• Assignment: Output exactly those lines of the data that lie between the line containing "2) warning happen" and the final line, both ends counted.

• Task data:
........
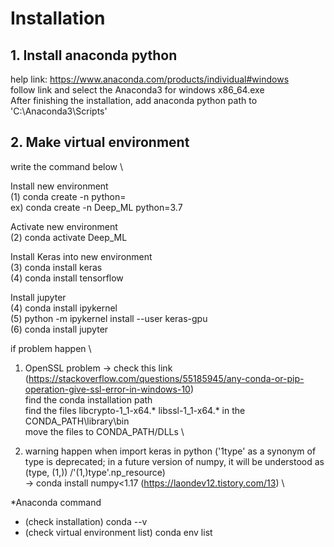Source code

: # Installation

## 1. Install anaconda python

help link: https://www.anaconda.com/products/individual#windows \
follow link and select the Anaconda3 for windows x86_64.exe \
After finishing the installation, add anaconda python path to 'C:\Anaconda3\Scripts'

## 2. Make virtual environment
write the command below \
  
  Install new environment \
  (1) conda create -n <Virtual environment name> python=<python version you want> \
  ex) conda create -n Deep_ML python=3.7
  
  Activate new environment \
  (2) conda activate Deep_ML
  
  Install Keras into new environment \
  (3) conda install keras \
  (4) conda install tensorflow
  
  Install jupyter \
  (4) conda install ipykernel \
  (5) python -m ipykernel install --user keras-gpu \
  (6) conda install jupyter
  
  if problem happen \ 
  1) OpenSSL problem -> check this link (https://stackoverflow.com/questions/55185945/any-conda-or-pip-operation-give-ssl-error-in-windows-10) \
  find the conda installation path \
  find the files libcrypto-1_1-x64.* libssl-1_1-x64.* in the CONDA_PATH\library\bin \
  move the files to CONDA_PATH/DLLs \
  
  2) warning happen when import keras in python ('1type' as a synonym of type is deprecated; in a future version of numpy, it will be understood as (type, (1,)) /'(1,)type'.np_resource) \
  -> conda install numpy<1.17 (https://laondev12.tistory.com/13) \
  
*Anaconda command
- (check installation) conda --v
- (check virtual environment list) conda env list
........
• Result for this exercise:
  2) warning happen when import keras in python ('1type' as a synonym of type is deprecated; in a future version of numpy, it will be understood as (type, (1,)) /'(1,)type'.np_resource) \
  -> conda install numpy<1.17 (https://laondev12.tistory.com/13) \
  
*Anaconda command
- (check installation) conda --v
- (check virtual environment list) conda env list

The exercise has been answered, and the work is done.